Big data users invariably dismiss this 250 MB level as miniscule, and it is. But there are two areas why this makes sense.
- First - Migrate the featurephone base to Smartphones and Share Everything Plans. The Share Everything plan is now the only postpaid plan vehicle to migrate customers off legacy voice-centric plans (e.g., America's Choice - remember that?). The new data-centric plan is also inexplicably linked to smartphone penetration. Since 1Q2013, an Share Everything plan slide has been every quarterly earnings presentation deck.
In 2Q 2013
In 3Q 2013
Verizon Wireless wants steeper curves on smartphone penetration and postpaid Share Everything account migration. Here are the illustrative results since 3Q 2012.

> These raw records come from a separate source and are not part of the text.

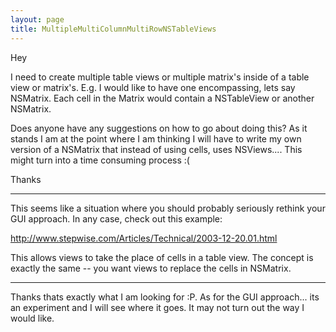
 ```yaml
---
layout: page
title: MultipleMultiColumnMultiRowNSTableViews
---
```


Hey

I need to create multiple table views or multiple matrix's inside of a table view or matrix's. E.g. I would like to have one encompassing, lets say NSMatrix. Each cell in the Matrix would contain a NSTableView or another NSMatrix.

Does anyone have any suggestions on how to go about doing this? As it stands I am at the point where I am thinking I will have to write my own version of a NSMatrix that instead of using cells, uses NSViews.... This might turn into a time consuming process :(

Thanks 

----

This seems like a situation where you should probably seriously rethink your GUI approach. In any case, check out this example:

http://www.stepwise.com/Articles/Technical/2003-12-20.01.html

This allows views to take the place of cells in a table view. The concept is exactly the same -- you want views to replace the cells in NSMatrix.


----

Thanks thats exactly what I am looking for :P. As for the GUI approach... its an experiment and I will see where it goes. It may not turn out the way I would like.

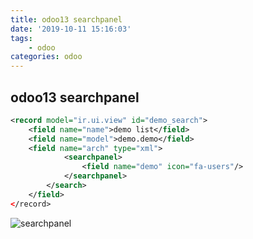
 ```yaml
---
title: odoo13 searchpanel
date: '2019-10-11 15:16:03'
tags:
    - odoo
categories: odoo
---
```


## odoo13 searchpanel

```xml
<record model="ir.ui.view" id="demo_search">
    <field name="name">demo list</field>
    <field name="model">demo.demo</field>
    <field name="arch" type="xml">
            <searchpanel>
                <field name="demo" icon="fa-users"/>
            </searchpanel>
        </search>
    </field>
</record>
```

![searchpanel](/imgs/odoo/odoo-searchpanel.jpg)
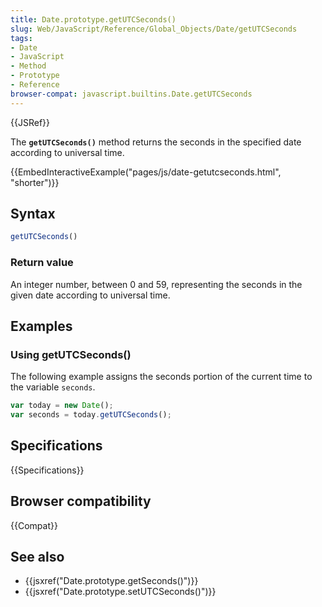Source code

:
 ```yaml
---
title: Date.prototype.getUTCSeconds()
slug: Web/JavaScript/Reference/Global_Objects/Date/getUTCSeconds
tags:
- Date
- JavaScript
- Method
- Prototype
- Reference
browser-compat: javascript.builtins.Date.getUTCSeconds
---
```

{{JSRef}}

The **`getUTCSeconds()`** method returns the seconds in the specified date
according to universal time.

{{EmbedInteractiveExample("pages/js/date-getutcseconds.html", "shorter")}}

## Syntax

```js
getUTCSeconds()
```

### Return value

An integer number, between 0 and 59, representing the seconds in the given date
according to universal time.

## Examples

### Using getUTCSeconds()

The following example assigns the seconds portion of the current time to the
variable `seconds`.

```js
var today = new Date();
var seconds = today.getUTCSeconds();
```

## Specifications

{{Specifications}}

## Browser compatibility

{{Compat}}

## See also

- {{jsxref("Date.prototype.getSeconds()")}}
- {{jsxref("Date.prototype.setUTCSeconds()")}}
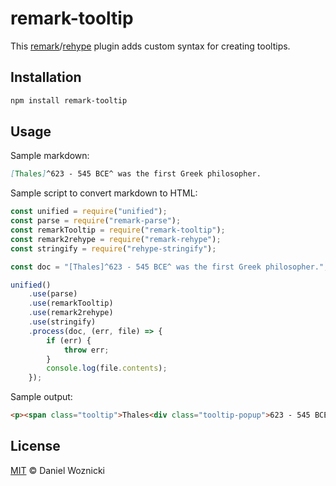 # remark-tooltip

This [remark][remark]/[rehype][rehype] plugin adds custom syntax for creating tooltips.

## Installation

```sh
npm install remark-tooltip
```

## Usage

Sample markdown:

```markdown
[Thales]^623 - 545 BCE^ was the first Greek philosopher.
```

Sample script to convert markdown to HTML:

```javascript
const unified = require("unified");
const parse = require("remark-parse");
const remarkTooltip = require("remark-tooltip");
const remark2rehype = require("remark-rehype");
const stringify = require("rehype-stringify");

const doc = "[Thales]^623 - 545 BCE^ was the first Greek philosopher.";

unified()
    .use(parse)
    .use(remarkTooltip)
    .use(remark2rehype)
    .use(stringify)
    .process(doc, (err, file) => {
        if (err) {
            throw err;
        }
        console.log(file.contents);
    });
```

Sample output:

```html
<p><span class="tooltip">Thales<div class="tooltip-popup">623 - 545 BCE</div></span> was the first Greek philosopher.</p>
```

## License
[MIT][license] © Daniel Woznicki

<!-- Definitions -->
[remark]: https://github.com/remarkjs/remark

[rehype]: https://github.com/rehypejs/rehype

[license]: license

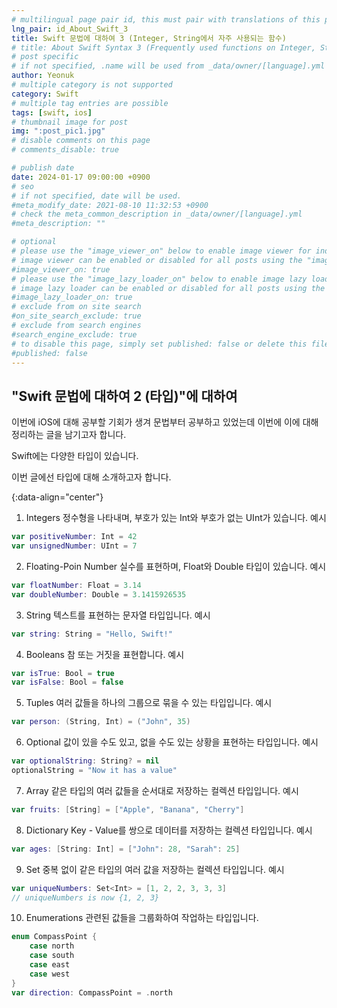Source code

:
 ```yaml
---
# multilingual page pair id, this must pair with translations of this page. (This name must be unique)
lng_pair: id_About_Swift_3
title: Swift 문법에 대하여 3 (Integer, String에서 자주 사용되는 함수)
# title: About Swift Syntax 3 (Frequently used functions on Integer, String)
# post specific
# if not specified, .name will be used from _data/owner/[language].yml
author: Yeonuk
# multiple category is not supported
category: Swift
# multiple tag entries are possible
tags: [swift, ios]
# thumbnail image for post
img: ":post_pic1.jpg"
# disable comments on this page
# comments_disable: true

# publish date
date: 2024-01-17 09:00:00 +0900
# seo
# if not specified, date will be used.
#meta_modify_date: 2021-08-10 11:32:53 +0900
# check the meta_common_description in _data/owner/[language].yml
#meta_description: ""

# optional
# please use the "image_viewer_on" below to enable image viewer for individual pages or posts (_posts/ or [language]/_posts folders).
# image viewer can be enabled or disabled for all posts using the "image_viewer_posts: true" setting in _data/conf/main.yml.
#image_viewer_on: true
# please use the "image_lazy_loader_on" below to enable image lazy loader for individual pages or posts (_posts/ or [language]/_posts folders).
# image lazy loader can be enabled or disabled for all posts using the "image_lazy_loader_posts: true" setting in _data/conf/main.yml.
#image_lazy_loader_on: true
# exclude from on site search
#on_site_search_exclude: true
# exclude from search engines
#search_engine_exclude: true
# to disable this page, simply set published: false or delete this file
#published: false
---
```


<!-- outline-start -->

## "Swift 문법에 대하여 2 (타입)"에 대하여

이번에 iOS에 대해 공부할 기회가 생겨 문법부터 공부하고 있었는데 이번에 이에 대해 정리하는 글을 남기고자 합니다.

Swift에는 다양한 타입이 있습니다.

이번 글에선 타입에 대해 소개하고자 합니다.

{:data-align="center"}

<!-- outline-end -->

1. Integers
   정수형을 나타내며, 부호가 있는 Int와 부호가 없는 UInt가 있습니다.
   예시

```swift
var positiveNumber: Int = 42
var unsignedNumber: UInt = 7
```

2. Floating-Poin Number
   실수를 표현하며, Float와 Double 타입이 있습니다.
   예시

```swift
var floatNumber: Float = 3.14
var doubleNumber: Double = 3.1415926535
```

3. String
   텍스트를 표현하는 문자열 타입입니다.
   예시

```swift
var string: String = "Hello, Swift!"
```

4. Booleans
   참 또는 거짓을 표현합니다.
   예시

```swift
var isTrue: Bool = true
var isFalse: Bool = false
```

5. Tuples
   여러 값들을 하나의 그룹으로 묶을 수 있는 타입입니다.
   예시

```swift
var person: (String, Int) = ("John", 35)
```

6. Optional
   값이 있을 수도 있고, 없을 수도 있는 상황을 표현하는 타입입니다.
   예시

```swift
var optionalString: String? = nil
optionalString = "Now it has a value"
```

7. Array
   같은 타입의 여러 값들을 순서대로 저장하는 컬렉션 타입입니다.
   예시

```swift
var fruits: [String] = ["Apple", "Banana", "Cherry"]
```

8. Dictionary
   Key - Value를 쌍으로 데이터를 저장하는 컬렉션 타입입니다.
   예시

```swift
var ages: [String: Int] = ["John": 28, "Sarah": 25]
```

9. Set
   중복 없이 같은 타입의 여러 값을 저장하는 컬렉션 타입입니다.
   예시

```swift
var uniqueNumbers: Set<Int> = [1, 2, 2, 3, 3, 3]
// uniqueNumbers is now {1, 2, 3}
```

10. Enumerations
    관련된 값들을 그룹화하여 작업하는 타입입니다.

```swift
enum CompassPoint {
    case north
    case south
    case east
    case west
}
var direction: CompassPoint = .north
```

Since 4Q 2013 earnings is around the corner, it's likely to assume that smartphone penetration should cross 70% given the company's track record. We can also safely assume that once Verizon Wireless nears the 100% Share Everything plan goal, there will be another more important growth slide to take its place.
- Second - Provide a lower price point for featurephone users to convert to data. Previously, the lowest data price point was at $40 and provided 500 MB. Logically and in sales positioning, $20 and 250 MB is half. While veteran smartphone users cringe at the low data level, Verizon Wireless is betting that once a non-data user starts to use data, they will get hooked and move up subsequent next tiers. Increasing data usage is closely linked with helping increase Verizon Wireless' average revenue per account (ARPA) metric.
Some may believe that this is Verizon Wireless' action against AT&T revamping its Mobile Share plans back in December 2013. When laid out, we find that the new plan is in fact less competitive to AT&T. AT&T still has the advantage for Verizon Wireless switchers at the low data levels. Given the above logic, the new $20/250 MB level will not get featurephone switchers. Those who are making the smartphone jump are likely to have explored T-Mobile or Sprint.
Still Verizon Wireless' opportunity may be in the existing range of data bucket choices with more price points and advantage in addressing the small business and high data use consumer accounts.
Looking ahead, if history repeats itself, Verizon and AT&T users will start getting a handle of monthly data consumption and adjust accordingly. Once that happens, the number of data levels should shrink and (ideally for customers) price points will decrease.